▶ What to produce
From the line containing "-1 & \hdots & -1 & 1 & 1 \\" through the last line of the entries, set down every line exactly and add nothing.

Dataset records Block Start

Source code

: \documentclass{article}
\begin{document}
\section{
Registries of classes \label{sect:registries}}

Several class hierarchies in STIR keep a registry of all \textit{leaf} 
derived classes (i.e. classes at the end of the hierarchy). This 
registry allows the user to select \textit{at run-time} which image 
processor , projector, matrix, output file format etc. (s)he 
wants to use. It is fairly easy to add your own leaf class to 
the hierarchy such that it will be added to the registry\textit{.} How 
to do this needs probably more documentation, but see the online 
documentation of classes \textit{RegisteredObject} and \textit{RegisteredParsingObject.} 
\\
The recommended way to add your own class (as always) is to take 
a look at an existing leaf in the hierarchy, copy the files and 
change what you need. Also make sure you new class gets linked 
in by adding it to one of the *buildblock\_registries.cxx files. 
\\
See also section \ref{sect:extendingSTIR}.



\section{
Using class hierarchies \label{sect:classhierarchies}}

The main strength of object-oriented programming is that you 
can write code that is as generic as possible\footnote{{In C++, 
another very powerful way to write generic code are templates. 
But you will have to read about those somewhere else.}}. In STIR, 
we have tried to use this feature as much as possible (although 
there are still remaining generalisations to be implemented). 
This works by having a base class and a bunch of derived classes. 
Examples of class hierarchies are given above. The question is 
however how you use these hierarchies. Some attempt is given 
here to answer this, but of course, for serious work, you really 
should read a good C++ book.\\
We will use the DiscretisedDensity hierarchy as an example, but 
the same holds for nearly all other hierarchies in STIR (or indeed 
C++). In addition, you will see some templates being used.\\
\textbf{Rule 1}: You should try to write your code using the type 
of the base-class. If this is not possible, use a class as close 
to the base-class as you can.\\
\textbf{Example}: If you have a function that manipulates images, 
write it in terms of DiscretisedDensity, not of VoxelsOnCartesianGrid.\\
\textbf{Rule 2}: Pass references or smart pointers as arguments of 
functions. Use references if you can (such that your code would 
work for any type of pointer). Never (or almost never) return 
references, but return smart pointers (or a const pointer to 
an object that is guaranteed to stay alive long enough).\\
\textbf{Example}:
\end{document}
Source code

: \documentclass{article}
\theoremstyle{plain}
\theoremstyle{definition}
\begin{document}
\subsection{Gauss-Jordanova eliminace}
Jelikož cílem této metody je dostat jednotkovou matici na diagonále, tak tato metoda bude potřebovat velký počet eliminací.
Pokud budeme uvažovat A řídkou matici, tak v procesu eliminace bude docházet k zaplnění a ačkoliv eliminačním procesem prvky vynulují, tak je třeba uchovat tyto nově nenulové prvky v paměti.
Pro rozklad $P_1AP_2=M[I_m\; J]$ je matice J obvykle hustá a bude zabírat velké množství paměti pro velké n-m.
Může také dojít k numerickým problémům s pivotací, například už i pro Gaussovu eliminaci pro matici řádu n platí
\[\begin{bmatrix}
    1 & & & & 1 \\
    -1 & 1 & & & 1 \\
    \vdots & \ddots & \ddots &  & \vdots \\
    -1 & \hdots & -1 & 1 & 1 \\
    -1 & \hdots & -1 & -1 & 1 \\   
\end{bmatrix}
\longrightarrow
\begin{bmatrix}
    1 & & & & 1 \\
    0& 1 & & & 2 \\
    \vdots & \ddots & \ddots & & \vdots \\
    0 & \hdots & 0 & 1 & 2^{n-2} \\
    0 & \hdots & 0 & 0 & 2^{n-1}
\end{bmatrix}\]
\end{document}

Dataset records Block End

▶ Answer for this exercise
    -1 & \hdots & -1 & 1 & 1 \\
    -1 & \hdots & -1 & -1 & 1 \\   
\end{bmatrix}
\longrightarrow
\begin{bmatrix}
    1 & & & & 1 \\
    0& 1 & & & 2 \\
    \vdots & \ddots & \ddots & & \vdots \\
    0 & \hdots & 0 & 1 & 2^{n-2} \\
    0 & \hdots & 0 & 0 & 2^{n-1}
\end{bmatrix}\]
\end{document}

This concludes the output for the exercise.